# Problem:
If a line in the data below contains the word "Please", copy it out.

(Source texts of formatted documents)
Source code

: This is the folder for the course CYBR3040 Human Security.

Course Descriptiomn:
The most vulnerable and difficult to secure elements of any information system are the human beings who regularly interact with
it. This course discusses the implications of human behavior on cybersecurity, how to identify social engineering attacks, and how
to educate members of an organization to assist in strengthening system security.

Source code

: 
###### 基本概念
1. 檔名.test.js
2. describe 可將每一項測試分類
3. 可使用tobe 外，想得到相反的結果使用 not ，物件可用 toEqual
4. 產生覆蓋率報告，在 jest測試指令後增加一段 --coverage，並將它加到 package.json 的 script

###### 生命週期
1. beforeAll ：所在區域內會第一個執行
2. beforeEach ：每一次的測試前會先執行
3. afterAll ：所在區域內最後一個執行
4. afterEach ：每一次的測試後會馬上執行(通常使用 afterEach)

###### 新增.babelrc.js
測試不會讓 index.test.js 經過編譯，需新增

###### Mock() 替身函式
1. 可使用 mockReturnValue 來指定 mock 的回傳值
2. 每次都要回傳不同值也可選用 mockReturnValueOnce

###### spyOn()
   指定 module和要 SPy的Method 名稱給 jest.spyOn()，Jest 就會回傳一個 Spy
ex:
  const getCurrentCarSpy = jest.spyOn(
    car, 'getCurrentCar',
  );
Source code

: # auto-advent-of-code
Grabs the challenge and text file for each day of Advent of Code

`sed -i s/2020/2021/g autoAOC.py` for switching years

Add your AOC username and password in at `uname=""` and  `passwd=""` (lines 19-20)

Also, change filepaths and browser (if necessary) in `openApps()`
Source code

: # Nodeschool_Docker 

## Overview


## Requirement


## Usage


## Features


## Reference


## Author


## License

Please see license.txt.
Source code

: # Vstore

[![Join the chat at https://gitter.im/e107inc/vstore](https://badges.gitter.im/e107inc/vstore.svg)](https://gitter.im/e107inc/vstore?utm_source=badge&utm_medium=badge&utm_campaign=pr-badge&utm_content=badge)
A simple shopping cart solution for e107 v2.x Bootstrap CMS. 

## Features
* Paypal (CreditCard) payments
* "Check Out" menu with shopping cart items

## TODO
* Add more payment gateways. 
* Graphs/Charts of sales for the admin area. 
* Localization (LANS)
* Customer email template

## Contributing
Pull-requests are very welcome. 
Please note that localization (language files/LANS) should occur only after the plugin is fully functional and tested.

# Response below:
Please see license.txt.
Please note that localization (language files/LANS) should occur only after the plugin is fully functional and tested.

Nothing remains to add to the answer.